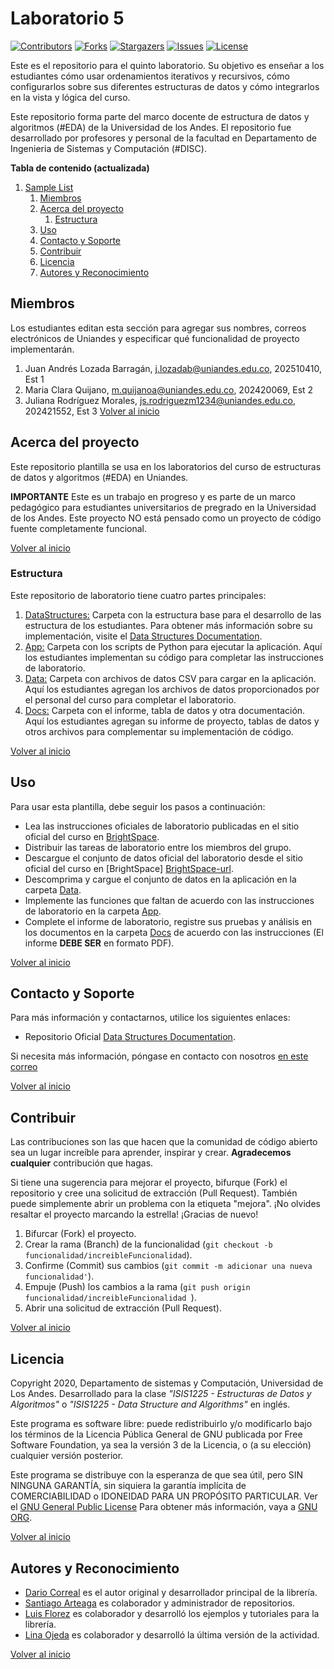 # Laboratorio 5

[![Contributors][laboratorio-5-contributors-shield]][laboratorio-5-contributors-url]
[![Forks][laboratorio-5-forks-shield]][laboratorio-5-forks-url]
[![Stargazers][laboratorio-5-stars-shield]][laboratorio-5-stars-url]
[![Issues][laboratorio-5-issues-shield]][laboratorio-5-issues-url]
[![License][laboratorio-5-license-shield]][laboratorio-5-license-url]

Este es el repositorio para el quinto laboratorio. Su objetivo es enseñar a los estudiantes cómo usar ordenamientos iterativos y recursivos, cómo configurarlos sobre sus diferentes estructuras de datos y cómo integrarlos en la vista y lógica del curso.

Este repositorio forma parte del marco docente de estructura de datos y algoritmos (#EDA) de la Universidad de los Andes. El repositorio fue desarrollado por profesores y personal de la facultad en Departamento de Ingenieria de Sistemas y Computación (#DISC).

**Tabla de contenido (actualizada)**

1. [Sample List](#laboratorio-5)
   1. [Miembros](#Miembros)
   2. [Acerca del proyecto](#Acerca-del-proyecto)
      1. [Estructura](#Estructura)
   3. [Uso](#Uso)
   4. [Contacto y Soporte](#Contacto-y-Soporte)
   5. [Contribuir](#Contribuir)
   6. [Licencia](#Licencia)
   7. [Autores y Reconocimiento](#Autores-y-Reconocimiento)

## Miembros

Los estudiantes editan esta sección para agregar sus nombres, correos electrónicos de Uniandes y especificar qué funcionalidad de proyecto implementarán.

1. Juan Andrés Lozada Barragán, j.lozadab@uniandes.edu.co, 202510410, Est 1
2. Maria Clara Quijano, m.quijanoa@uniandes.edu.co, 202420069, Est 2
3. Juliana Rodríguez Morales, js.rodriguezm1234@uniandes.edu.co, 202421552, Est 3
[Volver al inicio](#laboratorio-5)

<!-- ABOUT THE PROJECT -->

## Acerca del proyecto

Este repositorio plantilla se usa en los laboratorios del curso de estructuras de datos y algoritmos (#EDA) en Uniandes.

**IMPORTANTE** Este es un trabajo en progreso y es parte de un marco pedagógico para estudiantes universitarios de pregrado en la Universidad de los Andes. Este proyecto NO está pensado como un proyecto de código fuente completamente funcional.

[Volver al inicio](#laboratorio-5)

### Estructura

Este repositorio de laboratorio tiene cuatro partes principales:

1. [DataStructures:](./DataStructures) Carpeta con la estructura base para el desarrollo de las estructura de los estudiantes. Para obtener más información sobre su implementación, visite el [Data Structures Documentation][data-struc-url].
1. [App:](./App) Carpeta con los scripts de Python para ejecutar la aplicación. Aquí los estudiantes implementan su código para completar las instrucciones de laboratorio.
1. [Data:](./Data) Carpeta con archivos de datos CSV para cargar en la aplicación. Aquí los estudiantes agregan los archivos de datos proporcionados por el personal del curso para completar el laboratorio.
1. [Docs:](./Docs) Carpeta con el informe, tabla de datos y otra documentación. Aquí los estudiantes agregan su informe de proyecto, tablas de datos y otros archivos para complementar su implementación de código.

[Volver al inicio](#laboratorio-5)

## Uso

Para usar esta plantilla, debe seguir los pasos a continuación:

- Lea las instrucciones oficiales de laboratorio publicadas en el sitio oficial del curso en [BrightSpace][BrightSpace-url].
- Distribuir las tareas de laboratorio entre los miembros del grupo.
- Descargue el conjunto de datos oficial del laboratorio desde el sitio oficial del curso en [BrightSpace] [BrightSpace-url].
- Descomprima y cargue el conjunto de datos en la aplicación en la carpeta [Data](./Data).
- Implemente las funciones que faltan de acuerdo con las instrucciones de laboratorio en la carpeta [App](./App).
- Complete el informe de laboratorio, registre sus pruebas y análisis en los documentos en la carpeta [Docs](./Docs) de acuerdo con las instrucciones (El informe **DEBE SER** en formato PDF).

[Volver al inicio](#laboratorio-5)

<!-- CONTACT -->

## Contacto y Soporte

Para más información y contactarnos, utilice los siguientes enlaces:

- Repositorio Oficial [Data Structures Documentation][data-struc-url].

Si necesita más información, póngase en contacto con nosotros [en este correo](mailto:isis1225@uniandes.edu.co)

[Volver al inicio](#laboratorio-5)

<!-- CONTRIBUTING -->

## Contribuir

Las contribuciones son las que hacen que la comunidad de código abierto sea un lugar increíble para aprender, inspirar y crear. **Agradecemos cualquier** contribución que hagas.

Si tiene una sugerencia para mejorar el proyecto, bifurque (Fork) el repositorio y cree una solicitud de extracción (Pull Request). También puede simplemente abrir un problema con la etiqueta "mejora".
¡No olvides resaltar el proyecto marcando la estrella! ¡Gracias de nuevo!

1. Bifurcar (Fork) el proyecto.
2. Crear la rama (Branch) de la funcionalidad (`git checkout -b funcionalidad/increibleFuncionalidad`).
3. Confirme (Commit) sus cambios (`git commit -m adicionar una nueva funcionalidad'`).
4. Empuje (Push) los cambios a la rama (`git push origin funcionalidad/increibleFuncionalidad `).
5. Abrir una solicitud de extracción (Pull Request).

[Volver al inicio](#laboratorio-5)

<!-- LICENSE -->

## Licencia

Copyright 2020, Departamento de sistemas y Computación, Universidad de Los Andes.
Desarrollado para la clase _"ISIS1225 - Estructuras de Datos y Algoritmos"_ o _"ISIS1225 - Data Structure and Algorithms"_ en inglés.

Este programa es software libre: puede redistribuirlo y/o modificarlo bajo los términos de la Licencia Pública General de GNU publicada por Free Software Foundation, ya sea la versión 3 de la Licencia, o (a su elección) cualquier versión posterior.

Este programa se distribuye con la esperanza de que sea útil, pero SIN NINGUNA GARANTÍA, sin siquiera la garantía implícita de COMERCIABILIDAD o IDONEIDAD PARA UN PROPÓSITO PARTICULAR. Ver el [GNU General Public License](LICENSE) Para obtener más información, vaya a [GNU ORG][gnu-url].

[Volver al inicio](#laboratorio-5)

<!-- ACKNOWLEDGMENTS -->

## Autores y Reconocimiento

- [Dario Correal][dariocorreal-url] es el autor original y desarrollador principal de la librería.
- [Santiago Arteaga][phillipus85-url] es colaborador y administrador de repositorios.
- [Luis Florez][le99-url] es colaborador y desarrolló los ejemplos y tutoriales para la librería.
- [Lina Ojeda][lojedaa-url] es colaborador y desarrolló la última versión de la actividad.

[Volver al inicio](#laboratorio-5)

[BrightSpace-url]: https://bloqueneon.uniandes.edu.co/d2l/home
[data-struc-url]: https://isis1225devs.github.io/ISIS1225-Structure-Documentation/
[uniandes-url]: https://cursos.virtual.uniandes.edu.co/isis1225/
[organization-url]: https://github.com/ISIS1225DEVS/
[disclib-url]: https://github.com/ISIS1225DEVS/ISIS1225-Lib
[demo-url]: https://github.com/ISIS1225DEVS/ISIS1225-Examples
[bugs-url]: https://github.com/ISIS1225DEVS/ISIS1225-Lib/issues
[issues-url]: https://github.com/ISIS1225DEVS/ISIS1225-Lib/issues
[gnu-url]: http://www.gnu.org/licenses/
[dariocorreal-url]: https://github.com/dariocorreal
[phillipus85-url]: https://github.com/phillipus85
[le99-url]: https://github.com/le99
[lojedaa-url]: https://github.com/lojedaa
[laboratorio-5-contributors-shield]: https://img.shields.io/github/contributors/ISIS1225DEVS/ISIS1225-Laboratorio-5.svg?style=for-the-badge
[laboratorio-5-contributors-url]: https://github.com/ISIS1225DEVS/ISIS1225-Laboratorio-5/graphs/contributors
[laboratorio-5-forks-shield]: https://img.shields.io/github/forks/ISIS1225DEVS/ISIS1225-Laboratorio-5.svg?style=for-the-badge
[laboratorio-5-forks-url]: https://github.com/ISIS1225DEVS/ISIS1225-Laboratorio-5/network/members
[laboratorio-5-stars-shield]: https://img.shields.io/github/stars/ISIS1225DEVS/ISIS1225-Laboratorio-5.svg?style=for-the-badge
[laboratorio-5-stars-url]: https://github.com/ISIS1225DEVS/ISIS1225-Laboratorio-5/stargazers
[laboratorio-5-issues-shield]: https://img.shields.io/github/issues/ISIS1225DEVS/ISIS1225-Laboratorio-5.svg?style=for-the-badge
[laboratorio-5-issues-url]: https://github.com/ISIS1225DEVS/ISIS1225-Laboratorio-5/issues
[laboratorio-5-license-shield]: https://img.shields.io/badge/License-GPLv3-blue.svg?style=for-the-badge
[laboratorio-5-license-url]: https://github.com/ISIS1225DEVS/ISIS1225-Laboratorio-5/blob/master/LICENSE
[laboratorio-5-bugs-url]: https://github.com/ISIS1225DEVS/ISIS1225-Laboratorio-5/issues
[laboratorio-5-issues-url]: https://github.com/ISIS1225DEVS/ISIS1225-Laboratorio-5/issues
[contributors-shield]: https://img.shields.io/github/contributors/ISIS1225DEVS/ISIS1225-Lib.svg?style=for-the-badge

§ §

(EXERCISE DESCRIPTION) Take every line of the material that contains the word "extracción", and copy it.

(TASK RESPONSE)
Si tiene una sugerencia para mejorar el proyecto, bifurque (Fork) el repositorio y cree una solicitud de extracción (Pull Request). También puede simplemente abrir un problema con la etiqueta "mejora".
5. Abrir una solicitud de extracción (Pull Request).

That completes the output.